| TO DO |
Across the records, find how many lines include the string "samwhelp" and answer with only the figure.

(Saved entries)

○ ○ ○ ○

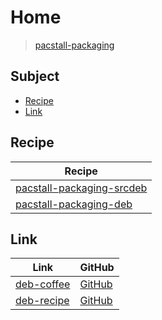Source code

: 

# Home

> [pacstall-packaging](https://github.com/samwhelp/pacstall-packaging)




## Subject

* [Recipe](#recipe)
* [Link](#link)




## Recipe

| Recipe |
| ------ |
| [pacstall-packaging-srcdeb](https://github.com/samwhelp/pacstall-packaging/tree/main/recipe/pacstall-packaging-srcdeb/pacstall-packaging-srcdeb) |
| [pacstall-packaging-deb](https://github.com/samwhelp/pacstall-packaging/tree/main/recipe/pacstall-packaging-deb/pacstall-packaging-deb) |




## Link

| Link | GitHub |
| ---- | ------ |
| [deb-coffee](https://samwhelp.github.io/deb-coffee/) | [GitHub](https://github.com/samwhelp/deb-coffee) |
| [deb-recipe](https://samwhelp.github.io/deb-recipe/) | [GitHub](https://github.com/samwhelp/deb-recipe) |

○ ○ ○ ○

| EXPECTED ANSWER |
5